Imagine you’re a prominent Republican donor who aligned yourself with “Jeb!” last year, back when everybody was doing it. On the one hand, you could keep bankrolling the guy who spent $5,000 for every vote he received in the Hawkeye State — the one who just barely persuaded his own mother to endorse him, the one whose most reliable applause line has become “please clap.” On the other hand, you could switch allegiance to the younger, handsomer, more Latino politician with identical politics — the one who septupled Bush’s support in Iowa. How eager would you be to pursue option No. 1? How about if Bush lost to Rubio again, this time in a region where his family has deep political roots?

According to the New York Times, you would not be eager to do that. Not at all.

Some of Mr. Bush’s major donors, including those with long ties to the family, are also growing impatient, hoping he will not go past New Hampshire absent a strong finish here,” Jonathan Martin and Ashley Parker wrote on Wednesday.

Bush’s most prominent supporters on Capitol Hill are striking a similar note.

If Rubio beats him badly in New Hampshire, Jeb is toast,” South Carolina senator Lindsey Graham, who endorsed Bush after folding his own hopeless 2016 bid, told the Times. Meanwhile, one of the first members of Congress to endorse Bush, Texas representative Pete Sessions, told the National Journal that his eye is wandering to another candidate.

Every­body is weigh­ing and bal­an­cing what they know now that they didn’t know 10 months ago, and I think that the per­son who gets closest to me is a Ru­bio,” Sessions said.

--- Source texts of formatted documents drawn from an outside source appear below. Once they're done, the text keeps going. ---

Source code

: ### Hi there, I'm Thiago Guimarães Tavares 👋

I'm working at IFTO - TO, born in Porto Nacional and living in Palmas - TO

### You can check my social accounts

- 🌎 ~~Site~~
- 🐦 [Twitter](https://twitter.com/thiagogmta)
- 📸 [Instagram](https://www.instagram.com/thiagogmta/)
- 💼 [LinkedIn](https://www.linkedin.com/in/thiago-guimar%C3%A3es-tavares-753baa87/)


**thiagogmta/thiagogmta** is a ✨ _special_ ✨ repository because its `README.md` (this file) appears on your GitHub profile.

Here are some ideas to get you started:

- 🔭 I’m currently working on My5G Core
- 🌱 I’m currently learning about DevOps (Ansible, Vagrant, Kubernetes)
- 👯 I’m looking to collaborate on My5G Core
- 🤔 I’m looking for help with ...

But the beleaguered candidate himself seems determined to keep his campaign marching, regardless of how he performs in the Granite State primary, where current polls show him only one point behind Rubio — for ownership of fourth place.

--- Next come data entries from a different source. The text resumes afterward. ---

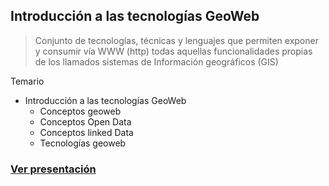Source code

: ## Introducción a las tecnologías GeoWeb

> Conjunto de tecnologías, técnicas y lenguajes que permiten exponer y consumir vía WWW (http) todas aquellas  funcionalidades propias de los llamados sistemas de Información geográficos (GIS)



Temario

* Introducción a las tecnologías GeoWeb
    * Conceptos geoweb
    * Conceptos Open Data
    * Conceptos linked Data
    * Tecnologías geoweb

### [Ver presentación](presentacion/1_introduccion-geoweb.pptx)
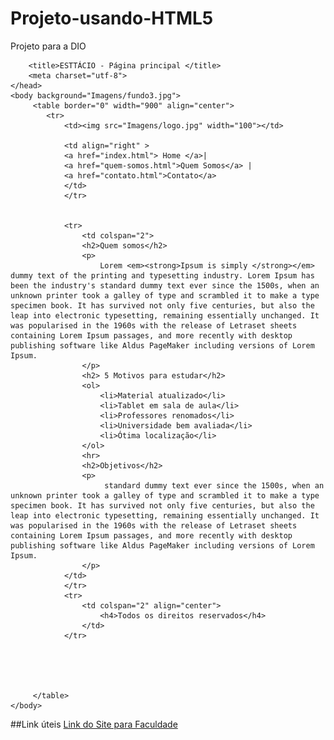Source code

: # Projeto-usando-HTML5
Projeto para a DIO
<!DOCTYPE html>
<html>
	<head>
		
		<title>ESTTÁCIO - Página principal </title>
		<meta charset="utf-8">
	</head>
	<body background="Imagens/fundo3.jpg">
		 <table border="0" width="900" align="center">
		 	<tr>
		 		<td><img src="Imagens/logo.jpg" width="100"></td>

		 		<td align="right" >
		 		<a href="index.html"> Home </a>|
		 		<a href="quem-somos.html">Quem Somos</a> |
		 		<a href="contato.html">Contato</a>
		 		</td>
		 		</tr>

		 		
		 		<tr>
		 			<td colspan="2">
		 			<h2>Quem somos</h2>
		 			<p>
		 				Lorem <em><strong>Ipsum is simply </strong></em> dummy text of the printing and typesetting industry. Lorem Ipsum has been the industry's standard dummy text ever since the 1500s, when an unknown printer took a galley of type and scrambled it to make a type specimen book. It has survived not only five centuries, but also the leap into electronic typesetting, remaining essentially unchanged. It was popularised in the 1960s with the release of Letraset sheets containing Lorem Ipsum passages, and more recently with desktop publishing software like Aldus PageMaker including versions of Lorem Ipsum.
		 			</p>
		 			<h2> 5 Motivos para estudar</h2>
		 			<ol>
		 				<li>Material atualizado</li>
		 				<li>Tablet em sala de aula</li>
		 				<li>Professores renomados</li>
		 				<li>Universidade bem avaliada</li>
		 				<li>Ótima localização</li>
		 			</ol>
		 			<hr>
		 			<h2>Objetivos</h2>
		 			<p>
		 				 standard dummy text ever since the 1500s, when an unknown printer took a galley of type and scrambled it to make a type specimen book. It has survived not only five centuries, but also the leap into electronic typesetting, remaining essentially unchanged. It was popularised in the 1960s with the release of Letraset sheets containing Lorem Ipsum passages, and more recently with desktop publishing software like Aldus PageMaker including versions of Lorem Ipsum.
		 			</p>
		 		</td>
		 		</tr>
		 		<tr>
		 			<td colspan="2" align="center">
		 				<h4>Todos os direitos reservados</h4>
		 			</td>
		 		</tr>




		 	
		 </table>
	</body>
</html>

##Link úteis
[Link do Site para Faculdade](file:///C:/Users/Eliane/Documents/WEB/ProjetoFinalHtml/index.html)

Oh, I’m continuing on,” Bush told reporters Tuesday, when asked if he would keep campaigning, even in the face of a poor showing next week. “I’m continuing on, yeah.”

If Bush wishes to persist, the Establishment can’t stop him, at least not immediately. As of January 1, Bush’s campaign had $7.6 million on hand, and his super-pac was funded to the tune of $58 million. Rubio’s other rivals for the title of “Establishment candidate,” John Kasich and Chris Christie, aren’t nearly that well bankrolled. Even if Rubio won over every donor with lifelong ties to the Bush family, Jeb! could still contest this thing for months, which would be a real problem for “anyone but Trump or Cruz” Republicans.

Bush hasn’t merely slowed the putatively moderate portion of the GOP electorate from consolidating behind Rubio — he’s also spent $20 million trying to weaken the party’s most popular Establishment candidate.

If those attacks aren’t enough to lift Jeb! over Marco in New Hampshire, there won’t be much clapping for Bush in the GOP’s ranks, no matter how humorously he begs for it.